EXERCISE DIRECTIONS: Write out, word for word, only the lines from the one with "Sistema de gestión" to the end of the data below.

(Records excerpted from a collection)
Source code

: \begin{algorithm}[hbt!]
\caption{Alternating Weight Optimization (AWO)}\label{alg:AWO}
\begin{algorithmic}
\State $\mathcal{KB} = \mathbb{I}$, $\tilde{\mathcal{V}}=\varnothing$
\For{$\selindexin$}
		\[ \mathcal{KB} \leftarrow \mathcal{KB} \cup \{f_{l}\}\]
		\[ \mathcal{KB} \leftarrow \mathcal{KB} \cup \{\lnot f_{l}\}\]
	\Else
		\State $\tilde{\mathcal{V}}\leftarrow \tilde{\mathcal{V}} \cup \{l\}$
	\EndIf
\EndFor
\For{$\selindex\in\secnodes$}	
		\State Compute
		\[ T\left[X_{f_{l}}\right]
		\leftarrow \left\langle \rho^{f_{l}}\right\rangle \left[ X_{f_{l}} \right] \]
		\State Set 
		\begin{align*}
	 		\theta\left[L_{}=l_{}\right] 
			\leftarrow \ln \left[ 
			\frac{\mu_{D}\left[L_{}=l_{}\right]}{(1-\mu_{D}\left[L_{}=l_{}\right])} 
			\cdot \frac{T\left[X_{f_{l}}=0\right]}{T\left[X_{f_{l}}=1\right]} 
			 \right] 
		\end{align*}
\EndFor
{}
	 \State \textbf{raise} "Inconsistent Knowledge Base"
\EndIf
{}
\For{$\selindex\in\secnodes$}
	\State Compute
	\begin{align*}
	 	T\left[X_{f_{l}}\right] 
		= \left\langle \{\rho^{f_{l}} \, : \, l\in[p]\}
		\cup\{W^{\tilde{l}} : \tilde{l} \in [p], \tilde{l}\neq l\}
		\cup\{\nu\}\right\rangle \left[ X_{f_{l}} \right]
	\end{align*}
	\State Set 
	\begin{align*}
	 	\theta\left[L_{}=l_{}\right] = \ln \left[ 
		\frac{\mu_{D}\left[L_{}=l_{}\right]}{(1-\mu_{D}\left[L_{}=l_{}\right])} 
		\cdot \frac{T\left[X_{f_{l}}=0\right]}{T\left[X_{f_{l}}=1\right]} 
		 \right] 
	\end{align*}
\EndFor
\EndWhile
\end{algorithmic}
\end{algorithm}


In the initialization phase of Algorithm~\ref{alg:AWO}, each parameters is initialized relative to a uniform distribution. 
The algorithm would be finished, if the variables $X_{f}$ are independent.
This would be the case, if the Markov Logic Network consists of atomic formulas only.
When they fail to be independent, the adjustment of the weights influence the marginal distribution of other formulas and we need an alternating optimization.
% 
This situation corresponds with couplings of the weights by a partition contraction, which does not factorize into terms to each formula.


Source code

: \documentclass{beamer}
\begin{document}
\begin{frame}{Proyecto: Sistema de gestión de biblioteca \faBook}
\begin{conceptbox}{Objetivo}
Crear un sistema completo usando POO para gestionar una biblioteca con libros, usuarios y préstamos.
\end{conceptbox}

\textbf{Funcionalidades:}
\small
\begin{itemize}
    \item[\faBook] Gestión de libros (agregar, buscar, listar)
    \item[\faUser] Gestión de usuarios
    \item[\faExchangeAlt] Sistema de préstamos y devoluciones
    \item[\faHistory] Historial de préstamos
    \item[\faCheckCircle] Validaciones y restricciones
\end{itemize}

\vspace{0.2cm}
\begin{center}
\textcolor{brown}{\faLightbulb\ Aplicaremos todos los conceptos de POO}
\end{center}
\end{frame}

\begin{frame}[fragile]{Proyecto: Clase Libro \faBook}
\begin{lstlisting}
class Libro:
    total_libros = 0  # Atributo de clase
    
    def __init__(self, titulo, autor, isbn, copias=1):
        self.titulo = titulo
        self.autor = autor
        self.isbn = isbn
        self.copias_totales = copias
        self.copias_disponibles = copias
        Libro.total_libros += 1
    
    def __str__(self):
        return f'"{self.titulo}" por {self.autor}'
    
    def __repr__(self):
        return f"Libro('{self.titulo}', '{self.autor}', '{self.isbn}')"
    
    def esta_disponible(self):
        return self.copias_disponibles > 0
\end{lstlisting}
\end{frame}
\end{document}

THE ANSWER:
\begin{frame}{Proyecto: Sistema de gestión de biblioteca \faBook}
\begin{conceptbox}{Objetivo}
Crear un sistema completo usando POO para gestionar una biblioteca con libros, usuarios y préstamos.
\end{conceptbox}

\textbf{Funcionalidades:}
\small
\begin{itemize}
    \item[\faBook] Gestión de libros (agregar, buscar, listar)
    \item[\faUser] Gestión de usuarios
    \item[\faExchangeAlt] Sistema de préstamos y devoluciones
    \item[\faHistory] Historial de préstamos
    \item[\faCheckCircle] Validaciones y restricciones
\end{itemize}

\vspace{0.2cm}
\begin{center}
\textcolor{brown}{\faLightbulb\ Aplicaremos todos los conceptos de POO}
\end{center}
\end{frame}

\begin{frame}[fragile]{Proyecto: Clase Libro \faBook}
\begin{lstlisting}
class Libro:
    total_libros = 0  # Atributo de clase
    
    def __init__(self, titulo, autor, isbn, copias=1):
        self.titulo = titulo
        self.autor = autor
        self.isbn = isbn
        self.copias_totales = copias
        self.copias_disponibles = copias
        Libro.total_libros += 1
    
    def __str__(self):
        return f'"{self.titulo}" por {self.autor}'
    
    def __repr__(self):
        return f"Libro('{self.titulo}', '{self.autor}', '{self.isbn}')"
    
    def esta_disponible(self):
        return self.copias_disponibles > 0
\end{lstlisting}
\end{frame}
\end{document}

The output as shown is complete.